# Excerpts from a dataset:
════
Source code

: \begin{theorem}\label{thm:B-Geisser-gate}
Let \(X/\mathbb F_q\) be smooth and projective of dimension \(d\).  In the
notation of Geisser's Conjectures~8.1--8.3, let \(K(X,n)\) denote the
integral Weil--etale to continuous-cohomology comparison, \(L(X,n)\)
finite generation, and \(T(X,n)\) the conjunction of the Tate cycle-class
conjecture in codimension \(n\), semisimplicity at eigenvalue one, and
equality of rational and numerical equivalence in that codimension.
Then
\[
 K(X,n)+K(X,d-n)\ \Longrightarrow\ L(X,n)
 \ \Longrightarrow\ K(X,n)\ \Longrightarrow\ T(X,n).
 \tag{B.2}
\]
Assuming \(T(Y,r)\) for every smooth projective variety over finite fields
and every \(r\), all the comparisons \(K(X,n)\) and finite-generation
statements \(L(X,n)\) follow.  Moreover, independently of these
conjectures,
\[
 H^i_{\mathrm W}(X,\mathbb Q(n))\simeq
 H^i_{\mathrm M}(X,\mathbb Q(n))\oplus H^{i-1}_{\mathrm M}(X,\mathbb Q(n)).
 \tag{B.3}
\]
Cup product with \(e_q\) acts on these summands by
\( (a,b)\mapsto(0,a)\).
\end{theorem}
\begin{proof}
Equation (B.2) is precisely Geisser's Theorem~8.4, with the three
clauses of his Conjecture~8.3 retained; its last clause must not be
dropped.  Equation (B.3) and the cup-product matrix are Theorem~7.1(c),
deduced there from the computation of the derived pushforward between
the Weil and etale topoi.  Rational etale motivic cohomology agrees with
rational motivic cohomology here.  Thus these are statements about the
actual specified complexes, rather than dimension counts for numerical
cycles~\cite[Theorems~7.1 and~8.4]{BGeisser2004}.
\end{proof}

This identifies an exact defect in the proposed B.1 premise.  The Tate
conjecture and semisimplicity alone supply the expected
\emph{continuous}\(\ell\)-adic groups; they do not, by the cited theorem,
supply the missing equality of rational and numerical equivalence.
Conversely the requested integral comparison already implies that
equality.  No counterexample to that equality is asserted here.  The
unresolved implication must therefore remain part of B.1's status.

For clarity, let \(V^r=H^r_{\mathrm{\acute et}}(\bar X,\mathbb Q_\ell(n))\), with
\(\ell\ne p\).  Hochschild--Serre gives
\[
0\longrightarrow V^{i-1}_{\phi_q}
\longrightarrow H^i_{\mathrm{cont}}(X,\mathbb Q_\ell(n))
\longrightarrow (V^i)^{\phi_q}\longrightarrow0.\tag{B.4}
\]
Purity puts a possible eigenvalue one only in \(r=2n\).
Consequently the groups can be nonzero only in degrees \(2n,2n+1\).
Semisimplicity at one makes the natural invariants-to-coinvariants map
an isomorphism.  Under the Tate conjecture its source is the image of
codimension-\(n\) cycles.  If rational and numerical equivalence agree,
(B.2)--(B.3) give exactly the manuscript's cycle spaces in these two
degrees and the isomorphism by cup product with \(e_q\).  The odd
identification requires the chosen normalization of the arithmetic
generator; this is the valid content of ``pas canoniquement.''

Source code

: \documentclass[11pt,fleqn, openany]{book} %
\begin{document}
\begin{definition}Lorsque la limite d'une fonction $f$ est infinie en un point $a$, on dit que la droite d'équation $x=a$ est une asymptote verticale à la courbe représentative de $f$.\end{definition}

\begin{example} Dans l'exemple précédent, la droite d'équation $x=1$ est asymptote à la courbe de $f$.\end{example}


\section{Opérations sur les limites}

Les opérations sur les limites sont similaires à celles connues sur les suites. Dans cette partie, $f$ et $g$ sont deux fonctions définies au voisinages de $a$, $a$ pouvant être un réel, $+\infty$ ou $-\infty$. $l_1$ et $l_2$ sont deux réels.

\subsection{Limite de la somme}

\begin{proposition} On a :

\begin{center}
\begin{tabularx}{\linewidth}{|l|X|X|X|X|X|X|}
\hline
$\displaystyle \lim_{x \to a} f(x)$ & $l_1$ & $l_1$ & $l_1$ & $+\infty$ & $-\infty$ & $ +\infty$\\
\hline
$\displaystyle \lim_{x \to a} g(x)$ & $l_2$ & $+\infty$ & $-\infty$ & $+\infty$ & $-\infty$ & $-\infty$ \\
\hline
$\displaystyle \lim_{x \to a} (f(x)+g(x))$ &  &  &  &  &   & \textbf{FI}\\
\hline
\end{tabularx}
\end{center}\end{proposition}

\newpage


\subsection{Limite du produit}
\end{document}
════
# Your assignment:
Would you please copy exactly the part of the entries above that begins at the line containing "deduced there from" and ends at the line containing "No counterexample to", both lines included?

# Exercise response:
deduced there from the computation of the derived pushforward between
the Weil and etale topoi.  Rational etale motivic cohomology agrees with
rational motivic cohomology here.  Thus these are statements about the
actual specified complexes, rather than dimension counts for numerical
cycles~\cite[Theorems~7.1 and~8.4]{BGeisser2004}.
\end{proof}

This identifies an exact defect in the proposed B.1 premise.  The Tate
conjecture and semisimplicity alone supply the expected
\emph{continuous}\(\ell\)-adic groups; they do not, by the cited theorem,
supply the missing equality of rational and numerical equivalence.
Conversely the requested integral comparison already implies that
equality.  No counterexample to that equality is asserted here.  The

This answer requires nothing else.